I show Dairy Goats and when I went to my first show I wished I would have worn the solid white (show clothes) and brought a doe or two....it was soooo easy!


----------



## apbtmom76 (Nov 4, 2008)

lol Laugher I used to show lambs in highschool and sowing dog sis a bit easier, I would say bring him if you think he is ready, just remember to not be nervous, I know this is hard to do if ya need some help I will be there, let me know


----------



## Laughter777 (Dec 18, 2009)

So what would you suggest I do to make sure he is ready....


----------



## apbtmom76 (Nov 4, 2008)

Well it is an ADBA show so they want the dog to "stack" naturally, so there really isn't a wholel ot of hands on from either you or the judge, lol, they ask to see the teeth but that's it, just make sure he is clean and all shiny, have a good buckle collar and a four foot lead.


----------



## Laughter777 (Dec 18, 2009)

awesome....he has a beautiful natural stack (when we are walking and he sees a squirrel or other fun thing!) He is a little chubby...with all the rain we have had our place is solid mud, so not a whole lot of running and too cold for swimming these last few weeks....We plan to start going on long walks, jogs and playing on the spring pole daily to get back in shape. He has always been a lean dog, but he is a little on the chubby side right now....nothing bad and probably what a UKC show would want (from what I have seen), but not an ADBA show...needs more muscle tone!


----------



## apbtmom76 (Nov 4, 2008)

there ya go then, yes get as much conditioning in as possible before the show, have ya tried him in UKC?? You can do both, now that would be cool to be CH in both, lol  Good luck girl, I look forward to meeting you and Jesse, I love his name btw, I am realted to Jesse James,


----------



## Laughter777 (Dec 18, 2009)

Awesome! have you seen the movie "The Assassination of Jesse James by the Coward Robert Ford"? I have heard Jesse's family has said it may not make him look like the hero from "American Outlaws" it is pretty accurate to who he was. 
So are you in TX or LA or no where near this show, just like to travel?


----------



## Laughter777 (Dec 18, 2009)

I plan to go watch the UKC show in Hutto in January, but not taking Jesse to that one! UKC looks more uptight than ADBA...need to see if my nerves can handle ADBA before I try UKC!! lol


----------



## apbtmom76 (Nov 4, 2008)

Laughter777 said:


> Awesome! have you seen the movie "The Assassination of Jesse James by the Coward Robert Ford"? I have heard Jesse's family has said it may not make him look like the hero from "American Outlaws" it is pretty accurate to who he was.
> So are you in TX or LA or no where near this show, just like to travel?

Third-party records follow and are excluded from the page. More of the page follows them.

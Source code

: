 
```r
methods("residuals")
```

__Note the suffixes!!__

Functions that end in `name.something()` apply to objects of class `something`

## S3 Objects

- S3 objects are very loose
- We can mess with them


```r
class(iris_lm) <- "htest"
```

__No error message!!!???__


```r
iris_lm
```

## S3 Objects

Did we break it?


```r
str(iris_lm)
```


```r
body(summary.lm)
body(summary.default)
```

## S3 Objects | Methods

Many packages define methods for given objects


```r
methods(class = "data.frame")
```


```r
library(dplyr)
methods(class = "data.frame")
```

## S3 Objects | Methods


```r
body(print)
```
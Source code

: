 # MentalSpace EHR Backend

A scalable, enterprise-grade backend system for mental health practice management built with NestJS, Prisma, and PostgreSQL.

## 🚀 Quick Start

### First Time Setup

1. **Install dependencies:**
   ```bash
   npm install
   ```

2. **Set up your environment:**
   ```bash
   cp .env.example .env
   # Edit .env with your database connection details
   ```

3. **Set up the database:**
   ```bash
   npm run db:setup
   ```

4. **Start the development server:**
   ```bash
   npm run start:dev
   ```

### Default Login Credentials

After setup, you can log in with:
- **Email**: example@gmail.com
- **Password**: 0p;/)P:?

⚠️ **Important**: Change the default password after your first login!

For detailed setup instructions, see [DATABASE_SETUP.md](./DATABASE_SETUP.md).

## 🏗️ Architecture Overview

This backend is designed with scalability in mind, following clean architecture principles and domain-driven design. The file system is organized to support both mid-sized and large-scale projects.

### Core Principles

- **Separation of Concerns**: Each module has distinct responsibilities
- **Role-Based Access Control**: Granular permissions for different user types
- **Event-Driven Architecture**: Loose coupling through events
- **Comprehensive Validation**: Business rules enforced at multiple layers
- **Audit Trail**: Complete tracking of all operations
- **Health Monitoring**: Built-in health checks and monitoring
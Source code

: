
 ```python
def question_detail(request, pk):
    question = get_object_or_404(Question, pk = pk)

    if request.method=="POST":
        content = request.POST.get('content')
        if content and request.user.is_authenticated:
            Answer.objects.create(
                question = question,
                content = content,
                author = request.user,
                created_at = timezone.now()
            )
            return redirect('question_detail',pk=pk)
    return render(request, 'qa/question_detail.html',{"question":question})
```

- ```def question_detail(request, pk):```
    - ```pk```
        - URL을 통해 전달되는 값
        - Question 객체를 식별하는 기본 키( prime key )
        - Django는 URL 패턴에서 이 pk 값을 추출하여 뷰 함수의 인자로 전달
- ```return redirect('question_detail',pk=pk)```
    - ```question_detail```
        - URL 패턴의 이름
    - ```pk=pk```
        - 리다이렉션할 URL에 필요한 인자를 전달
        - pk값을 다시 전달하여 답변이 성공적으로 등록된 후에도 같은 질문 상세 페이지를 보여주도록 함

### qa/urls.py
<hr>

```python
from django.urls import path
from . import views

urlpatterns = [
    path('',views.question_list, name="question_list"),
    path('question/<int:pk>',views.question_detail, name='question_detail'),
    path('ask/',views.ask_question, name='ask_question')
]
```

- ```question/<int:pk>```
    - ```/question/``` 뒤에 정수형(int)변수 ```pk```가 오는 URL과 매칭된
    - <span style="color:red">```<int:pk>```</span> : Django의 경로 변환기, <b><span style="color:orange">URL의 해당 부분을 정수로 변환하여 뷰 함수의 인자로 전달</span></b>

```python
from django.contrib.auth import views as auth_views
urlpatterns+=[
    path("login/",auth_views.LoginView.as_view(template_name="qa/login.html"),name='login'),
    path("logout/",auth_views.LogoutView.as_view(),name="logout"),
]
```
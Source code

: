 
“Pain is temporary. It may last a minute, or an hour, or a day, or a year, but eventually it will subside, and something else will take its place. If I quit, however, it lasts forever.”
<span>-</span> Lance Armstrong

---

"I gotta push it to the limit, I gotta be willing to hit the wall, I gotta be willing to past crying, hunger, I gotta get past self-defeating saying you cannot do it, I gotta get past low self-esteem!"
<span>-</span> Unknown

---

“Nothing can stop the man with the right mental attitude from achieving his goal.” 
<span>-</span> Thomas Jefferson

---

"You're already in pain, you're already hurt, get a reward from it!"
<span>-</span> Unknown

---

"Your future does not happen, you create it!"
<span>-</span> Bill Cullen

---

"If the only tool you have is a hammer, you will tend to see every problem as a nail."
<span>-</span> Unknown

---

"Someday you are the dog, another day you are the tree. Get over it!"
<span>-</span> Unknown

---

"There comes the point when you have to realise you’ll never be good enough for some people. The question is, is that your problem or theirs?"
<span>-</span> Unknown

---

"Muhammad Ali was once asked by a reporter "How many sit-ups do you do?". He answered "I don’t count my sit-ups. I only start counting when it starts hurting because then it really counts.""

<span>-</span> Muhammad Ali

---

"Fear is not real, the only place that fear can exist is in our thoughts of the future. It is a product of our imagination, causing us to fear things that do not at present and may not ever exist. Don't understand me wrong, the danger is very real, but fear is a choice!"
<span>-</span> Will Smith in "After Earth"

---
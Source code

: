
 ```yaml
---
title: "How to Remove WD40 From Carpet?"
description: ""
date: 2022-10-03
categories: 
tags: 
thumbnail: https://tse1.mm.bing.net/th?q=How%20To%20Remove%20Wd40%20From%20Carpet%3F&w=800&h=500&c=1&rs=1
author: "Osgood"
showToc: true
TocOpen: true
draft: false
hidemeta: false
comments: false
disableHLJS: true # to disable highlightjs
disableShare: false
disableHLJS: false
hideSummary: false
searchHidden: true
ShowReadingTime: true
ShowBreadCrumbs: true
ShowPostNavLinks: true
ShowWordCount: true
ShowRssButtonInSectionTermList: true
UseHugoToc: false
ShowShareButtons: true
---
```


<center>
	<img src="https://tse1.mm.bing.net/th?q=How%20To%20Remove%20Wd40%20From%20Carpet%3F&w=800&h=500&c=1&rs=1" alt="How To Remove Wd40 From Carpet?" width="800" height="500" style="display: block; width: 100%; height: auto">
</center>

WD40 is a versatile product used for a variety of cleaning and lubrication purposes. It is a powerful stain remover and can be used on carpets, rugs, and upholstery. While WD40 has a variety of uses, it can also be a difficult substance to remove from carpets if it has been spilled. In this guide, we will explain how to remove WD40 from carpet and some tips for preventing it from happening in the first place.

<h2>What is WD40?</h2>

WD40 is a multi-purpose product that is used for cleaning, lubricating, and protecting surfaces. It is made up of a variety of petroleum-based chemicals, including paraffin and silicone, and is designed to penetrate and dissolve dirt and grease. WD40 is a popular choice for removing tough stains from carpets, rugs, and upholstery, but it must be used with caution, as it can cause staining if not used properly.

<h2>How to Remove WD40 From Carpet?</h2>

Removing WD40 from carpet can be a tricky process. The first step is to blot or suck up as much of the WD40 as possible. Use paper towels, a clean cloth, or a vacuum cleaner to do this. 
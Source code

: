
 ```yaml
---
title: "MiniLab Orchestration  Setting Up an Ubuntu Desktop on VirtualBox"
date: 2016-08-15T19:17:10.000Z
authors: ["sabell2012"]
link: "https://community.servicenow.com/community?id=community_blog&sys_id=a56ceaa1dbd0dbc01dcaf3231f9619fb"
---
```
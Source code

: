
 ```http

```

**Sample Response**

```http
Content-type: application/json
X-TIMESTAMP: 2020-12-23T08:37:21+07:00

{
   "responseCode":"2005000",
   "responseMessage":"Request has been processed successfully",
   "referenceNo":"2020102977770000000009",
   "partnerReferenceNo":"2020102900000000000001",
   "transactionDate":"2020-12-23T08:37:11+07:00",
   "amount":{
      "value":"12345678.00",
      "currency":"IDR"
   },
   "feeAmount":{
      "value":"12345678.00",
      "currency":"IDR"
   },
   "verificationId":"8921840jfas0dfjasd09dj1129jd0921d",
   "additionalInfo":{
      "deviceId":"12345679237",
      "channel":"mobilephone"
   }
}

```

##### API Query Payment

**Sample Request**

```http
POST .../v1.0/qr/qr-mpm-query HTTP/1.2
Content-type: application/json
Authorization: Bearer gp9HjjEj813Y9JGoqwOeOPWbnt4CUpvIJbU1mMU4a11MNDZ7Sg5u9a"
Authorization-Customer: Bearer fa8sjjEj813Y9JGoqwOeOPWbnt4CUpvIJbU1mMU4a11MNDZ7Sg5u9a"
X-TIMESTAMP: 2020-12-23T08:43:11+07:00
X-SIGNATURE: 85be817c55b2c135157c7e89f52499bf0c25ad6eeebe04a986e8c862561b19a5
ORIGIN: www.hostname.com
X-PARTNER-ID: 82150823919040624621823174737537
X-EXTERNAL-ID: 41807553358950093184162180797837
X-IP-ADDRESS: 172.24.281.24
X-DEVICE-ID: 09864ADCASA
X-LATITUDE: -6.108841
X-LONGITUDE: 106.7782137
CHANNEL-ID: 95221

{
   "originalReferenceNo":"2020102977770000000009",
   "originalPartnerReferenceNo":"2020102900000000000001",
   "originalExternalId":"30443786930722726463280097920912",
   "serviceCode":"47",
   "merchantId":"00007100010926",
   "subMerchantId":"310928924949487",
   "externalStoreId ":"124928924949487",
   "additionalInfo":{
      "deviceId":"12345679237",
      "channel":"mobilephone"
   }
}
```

No I haven't seen that one yet but I will definately watch it, JJ is my 5th blood cousin on my father's side, He was my gret grandfather's second cousin and I know he was a great man but not someone to be looked up too, lol, and I live in Austin and I travel to the shows that are close, lol



Laughter777 said:


> I plan to go watch the UKC show in Hutto in January, but not taking Jesse to that one! UKC looks more uptight than ADBA...need to see if my nerves can handle ADBA before I try UKC!! lol


Oh when is that show I don't live but 30 minutes from Triple Crown, wonder if some other friends from up your way are coming down for that show?? ANd actually the UKC shows are pretty laid back, not as much as the ADBA, but still pretty relaxed, I haven't shown in UKC yet, but am thinking of registering my Phoebe with them to see what happens, but she is an ADBA dog thru and thru, lol. So if you come I will see you at the show in Hutto,


----------



## bullydogla (Oct 15, 2008)

Lets bump this.

How about a role call? Who is going for sure.

ME!!!


----------



## smith family kennels (Jan 10, 2009)

Plan on being there


----------



## bullydogla (Oct 15, 2008)

1 week to go!!


Can't wait. I don't even have a dog enter either.


----------



## Skank (Feb 11, 2010)

well $*** looks like i am down to four dixie is going into heat just in time to miss this show and GA


----------